L'assistance médicale à la procréation (AMP), notamment la fécondation in vitro (FIV) et l'injection intracytoplasmique de spermatozoïdes (ICSI), permet d'observer de visu les premières étapes du développement embryonnaire. L'évaluation de la qualité embryonnaire est cruciale pour optimiser les chances de grossesse tout en minimisant le risque de grossesses multiples. Parmi les critères d'évaluation, le stade de 8 blastomères égaux avec une fragmentation minimale est souvent considéré comme un indicateur positif. Cet article explore les aspects de l'embryon à 8 blastomères égaux, la fragmentation embryonnaire et leur impact sur l'implantation.
Développement embryonnaire précoce : un aperçu
Après la fécondation, l'ovocyte devient un zygote caractérisé par la présence de deux pronoyaux. Le développement embryonnaire commence avec le clivage, où le zygote se divise en blastomères. Environ 48 heures après la fécondation, l'embryon contient idéalement entre 2 et 4 blastomères. À 72 heures, il devrait présenter de 6 à 8 cellules. À partir du stade 4 cellules, le génome embryonnaire commence à être transcrit. Entre le 4e et le 5e jour, les blastomères périphériques se compactent pour former une morula. Finalement, entre le 5e et le 6e jour, le blastocyste se forme, avec un trophoblaste, un blastocèle et un bouton embryonnaire.

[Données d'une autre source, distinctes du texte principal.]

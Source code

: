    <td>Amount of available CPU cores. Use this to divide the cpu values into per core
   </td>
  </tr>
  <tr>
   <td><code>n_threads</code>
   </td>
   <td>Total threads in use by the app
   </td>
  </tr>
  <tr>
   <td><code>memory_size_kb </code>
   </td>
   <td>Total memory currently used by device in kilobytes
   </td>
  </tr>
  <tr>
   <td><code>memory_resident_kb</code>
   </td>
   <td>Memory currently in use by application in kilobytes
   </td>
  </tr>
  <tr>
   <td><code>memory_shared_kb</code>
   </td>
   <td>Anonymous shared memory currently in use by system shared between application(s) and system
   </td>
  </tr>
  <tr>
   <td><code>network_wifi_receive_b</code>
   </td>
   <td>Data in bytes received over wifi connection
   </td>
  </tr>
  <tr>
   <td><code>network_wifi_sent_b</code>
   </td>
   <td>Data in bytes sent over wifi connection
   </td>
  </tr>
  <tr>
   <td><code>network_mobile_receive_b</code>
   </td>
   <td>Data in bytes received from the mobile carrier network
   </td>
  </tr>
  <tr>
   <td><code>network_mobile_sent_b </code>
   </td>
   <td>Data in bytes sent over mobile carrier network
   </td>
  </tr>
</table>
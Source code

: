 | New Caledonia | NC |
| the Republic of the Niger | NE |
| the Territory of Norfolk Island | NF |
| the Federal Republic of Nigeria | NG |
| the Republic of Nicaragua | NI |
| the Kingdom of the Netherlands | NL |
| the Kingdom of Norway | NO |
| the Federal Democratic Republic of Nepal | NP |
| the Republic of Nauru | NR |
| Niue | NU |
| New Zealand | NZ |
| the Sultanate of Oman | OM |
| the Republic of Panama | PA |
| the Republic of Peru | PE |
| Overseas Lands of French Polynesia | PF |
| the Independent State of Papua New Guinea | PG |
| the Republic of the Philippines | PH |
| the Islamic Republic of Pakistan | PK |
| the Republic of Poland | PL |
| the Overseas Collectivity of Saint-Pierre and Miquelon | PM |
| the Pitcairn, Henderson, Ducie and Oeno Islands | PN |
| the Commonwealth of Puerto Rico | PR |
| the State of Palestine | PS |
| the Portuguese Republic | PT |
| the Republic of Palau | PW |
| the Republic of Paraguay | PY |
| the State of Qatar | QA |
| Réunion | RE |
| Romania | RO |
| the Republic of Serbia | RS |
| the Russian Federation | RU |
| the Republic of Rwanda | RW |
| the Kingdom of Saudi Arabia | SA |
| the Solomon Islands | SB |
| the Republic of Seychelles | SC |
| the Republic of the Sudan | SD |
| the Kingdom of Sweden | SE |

Évaluation de la qualité embryonnaire : critères morphologiques
L'évaluation de la qualité embryonnaire repose sur plusieurs critères morphologiques. Au stade zygote, la morphologie des nucléoles précurseurs (PNB) est un indicateur. Pour les embryons clivés, l'évaluation se concentre sur le nombre et la régularité des blastomères, ainsi que sur la présence de fragments cytoplasmiques.
Classification embryonnaire basée sur la fragmentation et la régularité
Une classification courante distingue cinq classes d'embryons :
- Classe A ou 1 : Blastomères de taille égale, pas de fragments.
- Classe B ou 2 : Blastomères de taille égale, peu de fragments.
- Classe C ou 3 : Blastomères de taille inégale, peu ou pas de fragments.
- Classe D ou 4 : Blastomères de taille égale ou inégale, beaucoup de fragments.
- Classe E ou 5 : Peu de blastomères, fragmentation très importante ou complète.
Les embryons de classe A et B sont généralement considérés comme ayant un meilleur potentiel d'implantation.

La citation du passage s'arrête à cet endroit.